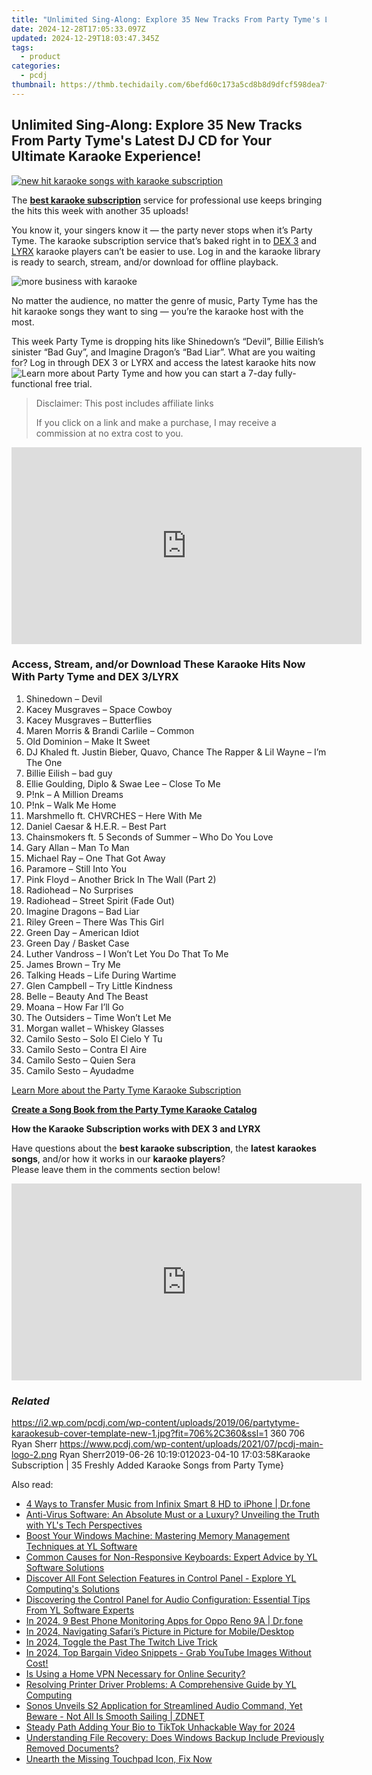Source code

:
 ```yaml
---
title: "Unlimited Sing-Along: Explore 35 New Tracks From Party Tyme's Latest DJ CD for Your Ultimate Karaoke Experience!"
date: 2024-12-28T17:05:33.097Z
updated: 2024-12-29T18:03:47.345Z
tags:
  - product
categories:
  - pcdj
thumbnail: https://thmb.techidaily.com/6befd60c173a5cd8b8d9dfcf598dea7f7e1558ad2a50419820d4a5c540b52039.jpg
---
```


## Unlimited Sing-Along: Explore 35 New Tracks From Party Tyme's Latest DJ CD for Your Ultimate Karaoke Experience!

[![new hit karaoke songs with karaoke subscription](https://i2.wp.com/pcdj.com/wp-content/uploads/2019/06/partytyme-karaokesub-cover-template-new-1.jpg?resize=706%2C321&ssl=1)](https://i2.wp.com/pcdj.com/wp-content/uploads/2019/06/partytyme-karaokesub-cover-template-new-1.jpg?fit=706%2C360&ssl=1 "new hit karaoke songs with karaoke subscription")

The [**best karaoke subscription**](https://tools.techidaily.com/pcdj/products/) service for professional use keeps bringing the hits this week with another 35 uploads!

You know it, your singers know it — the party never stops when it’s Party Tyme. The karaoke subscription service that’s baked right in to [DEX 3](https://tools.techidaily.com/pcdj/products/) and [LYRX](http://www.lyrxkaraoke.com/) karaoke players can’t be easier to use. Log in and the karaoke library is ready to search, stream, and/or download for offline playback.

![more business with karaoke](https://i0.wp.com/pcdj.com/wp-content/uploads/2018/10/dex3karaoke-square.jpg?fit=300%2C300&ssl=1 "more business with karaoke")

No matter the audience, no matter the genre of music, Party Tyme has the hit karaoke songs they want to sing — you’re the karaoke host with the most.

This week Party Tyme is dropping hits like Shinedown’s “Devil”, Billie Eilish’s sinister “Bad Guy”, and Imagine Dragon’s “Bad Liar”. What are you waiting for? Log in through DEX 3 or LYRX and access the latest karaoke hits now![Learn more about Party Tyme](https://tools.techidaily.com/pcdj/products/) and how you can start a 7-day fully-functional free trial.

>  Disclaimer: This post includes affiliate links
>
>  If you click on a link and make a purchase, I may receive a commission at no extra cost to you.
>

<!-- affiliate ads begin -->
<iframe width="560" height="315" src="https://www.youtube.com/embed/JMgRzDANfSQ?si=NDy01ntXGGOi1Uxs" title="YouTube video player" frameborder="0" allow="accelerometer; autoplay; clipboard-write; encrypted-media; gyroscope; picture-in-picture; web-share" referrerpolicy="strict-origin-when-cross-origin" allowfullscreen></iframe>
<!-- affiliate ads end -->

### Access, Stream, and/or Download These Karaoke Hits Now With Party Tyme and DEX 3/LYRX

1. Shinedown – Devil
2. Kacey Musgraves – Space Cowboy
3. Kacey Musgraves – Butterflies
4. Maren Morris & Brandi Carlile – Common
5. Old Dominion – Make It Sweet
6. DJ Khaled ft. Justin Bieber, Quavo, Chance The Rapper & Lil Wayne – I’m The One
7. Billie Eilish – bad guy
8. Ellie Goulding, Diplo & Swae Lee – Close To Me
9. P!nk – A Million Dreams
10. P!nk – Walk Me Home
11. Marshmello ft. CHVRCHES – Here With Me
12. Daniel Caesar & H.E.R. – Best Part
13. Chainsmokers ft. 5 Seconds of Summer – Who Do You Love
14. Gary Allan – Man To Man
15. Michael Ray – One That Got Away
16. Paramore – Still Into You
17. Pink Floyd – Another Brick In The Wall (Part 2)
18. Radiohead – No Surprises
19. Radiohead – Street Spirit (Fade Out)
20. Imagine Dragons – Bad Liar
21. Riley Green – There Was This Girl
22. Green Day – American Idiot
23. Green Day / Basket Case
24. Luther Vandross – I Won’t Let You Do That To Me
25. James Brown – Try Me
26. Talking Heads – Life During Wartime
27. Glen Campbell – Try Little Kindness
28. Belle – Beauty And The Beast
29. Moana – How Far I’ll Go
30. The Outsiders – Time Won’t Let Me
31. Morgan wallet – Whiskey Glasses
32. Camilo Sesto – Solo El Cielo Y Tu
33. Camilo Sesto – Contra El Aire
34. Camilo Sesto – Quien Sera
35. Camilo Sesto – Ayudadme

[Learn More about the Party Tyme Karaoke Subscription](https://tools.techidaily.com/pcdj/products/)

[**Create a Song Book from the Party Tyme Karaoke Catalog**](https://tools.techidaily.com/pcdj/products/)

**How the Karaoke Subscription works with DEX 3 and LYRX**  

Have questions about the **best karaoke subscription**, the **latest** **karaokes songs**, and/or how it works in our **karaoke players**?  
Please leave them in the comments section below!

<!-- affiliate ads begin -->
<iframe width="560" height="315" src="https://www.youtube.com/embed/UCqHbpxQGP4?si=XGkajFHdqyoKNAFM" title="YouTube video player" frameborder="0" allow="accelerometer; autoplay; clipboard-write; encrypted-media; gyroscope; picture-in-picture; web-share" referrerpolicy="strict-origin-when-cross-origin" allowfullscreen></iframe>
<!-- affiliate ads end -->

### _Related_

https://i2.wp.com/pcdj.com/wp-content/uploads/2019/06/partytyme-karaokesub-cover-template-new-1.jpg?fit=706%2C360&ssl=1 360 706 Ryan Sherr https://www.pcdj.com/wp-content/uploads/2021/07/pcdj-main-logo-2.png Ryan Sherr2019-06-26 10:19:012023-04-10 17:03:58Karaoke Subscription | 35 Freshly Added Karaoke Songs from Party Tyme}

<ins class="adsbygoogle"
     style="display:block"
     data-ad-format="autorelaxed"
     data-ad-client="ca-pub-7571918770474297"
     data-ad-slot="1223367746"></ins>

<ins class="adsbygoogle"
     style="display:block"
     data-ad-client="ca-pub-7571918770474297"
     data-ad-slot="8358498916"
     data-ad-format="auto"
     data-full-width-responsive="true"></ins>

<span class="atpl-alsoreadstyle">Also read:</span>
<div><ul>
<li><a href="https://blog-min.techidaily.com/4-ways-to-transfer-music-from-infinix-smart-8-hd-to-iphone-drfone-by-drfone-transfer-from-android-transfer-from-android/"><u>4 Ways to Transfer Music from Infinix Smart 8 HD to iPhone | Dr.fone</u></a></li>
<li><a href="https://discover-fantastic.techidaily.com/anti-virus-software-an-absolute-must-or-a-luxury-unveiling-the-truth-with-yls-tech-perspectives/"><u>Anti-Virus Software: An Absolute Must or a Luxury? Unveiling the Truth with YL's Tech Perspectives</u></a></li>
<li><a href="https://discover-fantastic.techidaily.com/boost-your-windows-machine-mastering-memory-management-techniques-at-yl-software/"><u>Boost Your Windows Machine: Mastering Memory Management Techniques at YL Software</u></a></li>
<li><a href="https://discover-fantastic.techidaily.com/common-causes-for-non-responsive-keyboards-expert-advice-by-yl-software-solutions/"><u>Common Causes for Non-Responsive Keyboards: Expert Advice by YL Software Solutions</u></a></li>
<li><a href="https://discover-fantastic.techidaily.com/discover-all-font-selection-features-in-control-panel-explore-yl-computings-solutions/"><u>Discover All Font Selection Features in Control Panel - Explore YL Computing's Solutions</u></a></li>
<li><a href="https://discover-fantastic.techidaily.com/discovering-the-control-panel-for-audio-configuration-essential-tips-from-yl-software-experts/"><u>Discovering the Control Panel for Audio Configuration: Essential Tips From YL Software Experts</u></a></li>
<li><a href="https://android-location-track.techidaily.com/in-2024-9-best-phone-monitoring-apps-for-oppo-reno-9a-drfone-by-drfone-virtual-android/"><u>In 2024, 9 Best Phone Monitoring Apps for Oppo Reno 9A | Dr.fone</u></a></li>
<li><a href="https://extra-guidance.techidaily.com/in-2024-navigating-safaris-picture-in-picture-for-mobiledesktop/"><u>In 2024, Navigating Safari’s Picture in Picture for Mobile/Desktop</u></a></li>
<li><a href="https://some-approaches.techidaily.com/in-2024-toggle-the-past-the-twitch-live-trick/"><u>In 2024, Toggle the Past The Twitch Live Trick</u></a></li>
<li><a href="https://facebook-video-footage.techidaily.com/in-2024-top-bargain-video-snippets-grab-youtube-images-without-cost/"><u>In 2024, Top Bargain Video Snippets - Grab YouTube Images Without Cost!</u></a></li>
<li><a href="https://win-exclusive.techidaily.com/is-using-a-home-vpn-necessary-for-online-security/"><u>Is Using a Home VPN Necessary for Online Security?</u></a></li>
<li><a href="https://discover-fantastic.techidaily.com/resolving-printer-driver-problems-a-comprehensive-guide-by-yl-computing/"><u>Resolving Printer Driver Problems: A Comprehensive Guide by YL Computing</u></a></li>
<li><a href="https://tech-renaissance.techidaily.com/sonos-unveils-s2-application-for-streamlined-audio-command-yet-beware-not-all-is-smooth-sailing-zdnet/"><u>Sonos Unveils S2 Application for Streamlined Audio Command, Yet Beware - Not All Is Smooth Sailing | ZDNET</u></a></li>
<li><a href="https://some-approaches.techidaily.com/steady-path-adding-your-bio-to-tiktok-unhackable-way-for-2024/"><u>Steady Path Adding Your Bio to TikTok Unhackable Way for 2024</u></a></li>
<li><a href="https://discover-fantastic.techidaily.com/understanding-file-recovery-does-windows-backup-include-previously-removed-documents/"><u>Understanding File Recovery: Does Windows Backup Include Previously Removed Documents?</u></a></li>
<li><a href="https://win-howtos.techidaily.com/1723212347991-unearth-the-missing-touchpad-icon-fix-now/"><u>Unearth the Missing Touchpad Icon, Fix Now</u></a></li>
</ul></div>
■ ■ ■ ■ ■ ■ ■
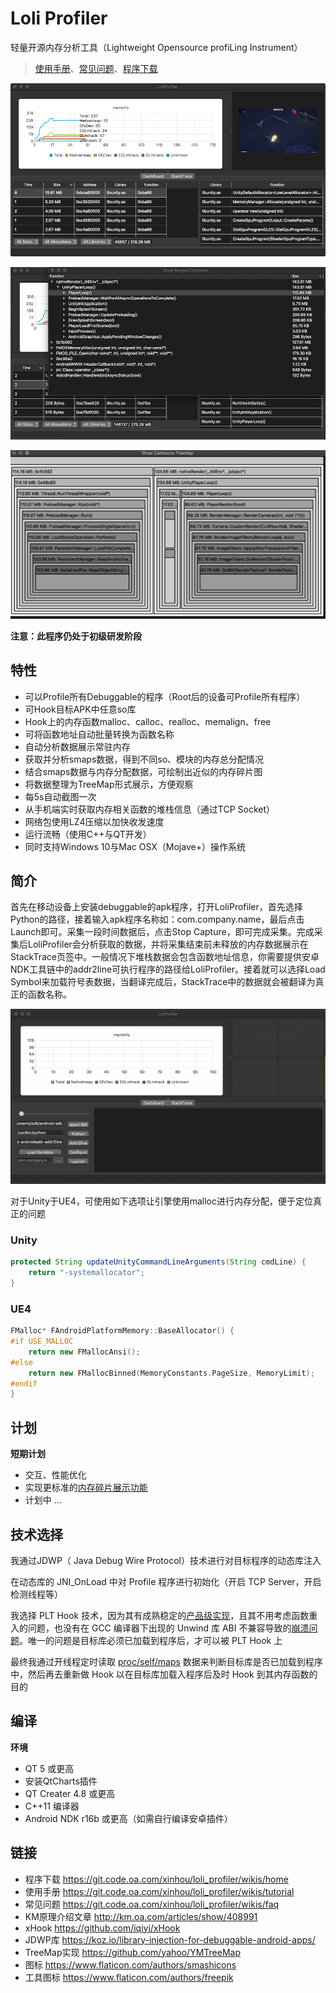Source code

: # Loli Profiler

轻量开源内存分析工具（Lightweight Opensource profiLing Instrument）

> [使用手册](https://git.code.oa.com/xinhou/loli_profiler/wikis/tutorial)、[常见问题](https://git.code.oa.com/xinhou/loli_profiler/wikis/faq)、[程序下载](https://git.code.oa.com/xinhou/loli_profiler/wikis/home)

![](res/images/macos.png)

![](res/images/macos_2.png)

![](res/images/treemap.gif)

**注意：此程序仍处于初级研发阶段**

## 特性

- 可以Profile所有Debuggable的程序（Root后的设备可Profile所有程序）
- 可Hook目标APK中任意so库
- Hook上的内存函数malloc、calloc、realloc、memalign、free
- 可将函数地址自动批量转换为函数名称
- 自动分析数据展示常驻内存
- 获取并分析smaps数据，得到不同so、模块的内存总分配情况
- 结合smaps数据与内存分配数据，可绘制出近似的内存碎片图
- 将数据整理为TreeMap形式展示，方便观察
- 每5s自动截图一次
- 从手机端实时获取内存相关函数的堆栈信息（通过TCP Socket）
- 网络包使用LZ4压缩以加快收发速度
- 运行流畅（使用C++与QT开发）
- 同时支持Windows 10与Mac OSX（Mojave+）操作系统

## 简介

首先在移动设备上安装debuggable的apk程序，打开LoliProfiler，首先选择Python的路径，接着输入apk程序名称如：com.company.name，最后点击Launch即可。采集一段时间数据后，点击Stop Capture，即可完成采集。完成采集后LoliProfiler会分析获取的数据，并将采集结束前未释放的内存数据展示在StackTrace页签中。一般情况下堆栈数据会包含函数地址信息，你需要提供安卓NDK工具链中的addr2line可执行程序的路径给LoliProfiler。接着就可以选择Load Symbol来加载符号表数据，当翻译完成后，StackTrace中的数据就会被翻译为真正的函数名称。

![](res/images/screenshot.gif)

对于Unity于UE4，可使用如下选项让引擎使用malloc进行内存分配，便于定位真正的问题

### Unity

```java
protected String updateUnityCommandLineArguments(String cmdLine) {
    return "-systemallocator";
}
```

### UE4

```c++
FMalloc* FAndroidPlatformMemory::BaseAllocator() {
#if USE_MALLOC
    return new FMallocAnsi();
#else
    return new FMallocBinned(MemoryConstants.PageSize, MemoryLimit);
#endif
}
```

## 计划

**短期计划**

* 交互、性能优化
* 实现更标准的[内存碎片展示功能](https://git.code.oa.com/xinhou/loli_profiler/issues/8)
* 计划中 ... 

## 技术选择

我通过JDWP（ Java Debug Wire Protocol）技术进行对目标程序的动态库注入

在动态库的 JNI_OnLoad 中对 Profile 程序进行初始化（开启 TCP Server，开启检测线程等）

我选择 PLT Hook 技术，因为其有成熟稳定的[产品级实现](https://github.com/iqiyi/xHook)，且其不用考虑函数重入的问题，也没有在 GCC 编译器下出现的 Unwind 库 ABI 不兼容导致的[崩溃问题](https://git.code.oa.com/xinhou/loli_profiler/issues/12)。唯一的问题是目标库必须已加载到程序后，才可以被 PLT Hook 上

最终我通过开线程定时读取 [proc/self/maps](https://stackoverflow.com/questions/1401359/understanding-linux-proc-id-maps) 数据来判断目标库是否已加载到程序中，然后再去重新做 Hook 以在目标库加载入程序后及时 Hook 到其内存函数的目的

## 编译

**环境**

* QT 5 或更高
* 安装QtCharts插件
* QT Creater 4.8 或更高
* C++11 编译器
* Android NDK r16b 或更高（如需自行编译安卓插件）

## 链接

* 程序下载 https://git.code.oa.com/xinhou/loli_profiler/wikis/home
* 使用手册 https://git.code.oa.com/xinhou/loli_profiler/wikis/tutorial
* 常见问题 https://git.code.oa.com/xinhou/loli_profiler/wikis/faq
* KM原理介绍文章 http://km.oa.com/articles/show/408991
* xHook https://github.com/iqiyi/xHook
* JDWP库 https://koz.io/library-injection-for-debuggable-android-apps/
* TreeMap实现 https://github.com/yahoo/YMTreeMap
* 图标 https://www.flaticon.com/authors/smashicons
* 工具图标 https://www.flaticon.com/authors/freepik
■ ■ ■ ■ ■ ■ ■
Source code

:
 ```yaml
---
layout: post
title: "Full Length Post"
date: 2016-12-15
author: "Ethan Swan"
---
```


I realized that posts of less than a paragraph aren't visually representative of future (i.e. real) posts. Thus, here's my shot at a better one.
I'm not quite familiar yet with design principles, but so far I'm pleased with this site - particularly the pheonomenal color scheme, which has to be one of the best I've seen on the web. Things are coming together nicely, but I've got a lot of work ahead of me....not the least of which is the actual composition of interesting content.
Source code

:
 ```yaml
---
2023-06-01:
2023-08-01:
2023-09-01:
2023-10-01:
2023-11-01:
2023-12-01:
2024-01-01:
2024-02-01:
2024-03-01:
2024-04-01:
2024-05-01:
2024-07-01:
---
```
■ ■ ■ ■ ■ ■ ■
BRIEF: How many of the lines in the listing above hold the word "panel"? Report only that figure.

RESULT: 2